* TRY IT
I need the lines below from the one with "A simple visualization" down to the one with "Please get permission" reproduced exactly, both ends included, and nothing else.

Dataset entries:
===

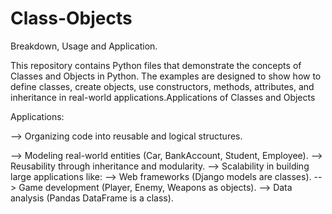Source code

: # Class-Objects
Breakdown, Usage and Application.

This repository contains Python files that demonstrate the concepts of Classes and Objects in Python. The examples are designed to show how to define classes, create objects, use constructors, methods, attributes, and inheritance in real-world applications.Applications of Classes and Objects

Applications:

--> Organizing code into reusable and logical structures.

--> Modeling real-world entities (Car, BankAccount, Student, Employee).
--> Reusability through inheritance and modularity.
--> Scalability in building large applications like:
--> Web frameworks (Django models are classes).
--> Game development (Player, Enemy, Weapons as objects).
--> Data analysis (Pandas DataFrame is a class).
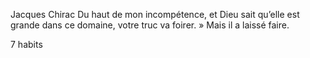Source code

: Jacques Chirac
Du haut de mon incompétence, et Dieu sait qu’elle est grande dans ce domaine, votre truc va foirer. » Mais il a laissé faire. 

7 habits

===

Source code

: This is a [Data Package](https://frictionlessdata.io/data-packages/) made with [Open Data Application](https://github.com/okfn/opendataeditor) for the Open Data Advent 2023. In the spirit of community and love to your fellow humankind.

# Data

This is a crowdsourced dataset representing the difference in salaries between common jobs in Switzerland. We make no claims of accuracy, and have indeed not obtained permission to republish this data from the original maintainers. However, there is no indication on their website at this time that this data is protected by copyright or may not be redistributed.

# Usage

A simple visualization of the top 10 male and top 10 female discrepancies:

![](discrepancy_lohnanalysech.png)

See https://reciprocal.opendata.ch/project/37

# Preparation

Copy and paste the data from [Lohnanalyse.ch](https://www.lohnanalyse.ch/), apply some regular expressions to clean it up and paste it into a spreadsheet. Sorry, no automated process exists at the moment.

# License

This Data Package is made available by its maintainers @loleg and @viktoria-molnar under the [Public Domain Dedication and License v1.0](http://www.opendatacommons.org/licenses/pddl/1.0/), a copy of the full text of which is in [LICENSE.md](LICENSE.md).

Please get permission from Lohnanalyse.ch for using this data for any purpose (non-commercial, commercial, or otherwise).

===

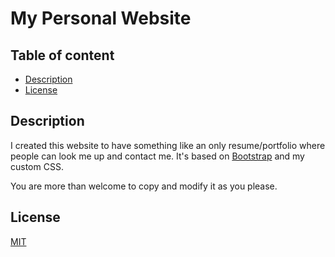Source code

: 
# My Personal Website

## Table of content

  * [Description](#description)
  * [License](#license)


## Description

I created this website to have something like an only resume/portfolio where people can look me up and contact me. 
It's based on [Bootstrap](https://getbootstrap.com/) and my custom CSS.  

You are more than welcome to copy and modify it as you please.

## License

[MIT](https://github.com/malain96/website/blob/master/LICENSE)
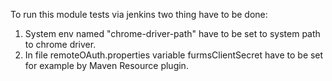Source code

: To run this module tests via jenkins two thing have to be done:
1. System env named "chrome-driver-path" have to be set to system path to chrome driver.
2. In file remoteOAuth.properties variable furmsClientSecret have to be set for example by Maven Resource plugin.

===

* RESPONSE TO THIS EXERCISE
A simple visualization of the top 10 male and top 10 female discrepancies:

![](discrepancy_lohnanalysech.png)

See https://reciprocal.opendata.ch/project/37

# Preparation

Copy and paste the data from [Lohnanalyse.ch](https://www.lohnanalyse.ch/), apply some regular expressions to clean it up and paste it into a spreadsheet. Sorry, no automated process exists at the moment.

# License

This Data Package is made available by its maintainers @loleg and @viktoria-molnar under the [Public Domain Dedication and License v1.0](http://www.opendatacommons.org/licenses/pddl/1.0/), a copy of the full text of which is in [LICENSE.md](LICENSE.md).

Please get permission from Lohnanalyse.ch for using this data for any purpose (non-commercial, commercial, or otherwise).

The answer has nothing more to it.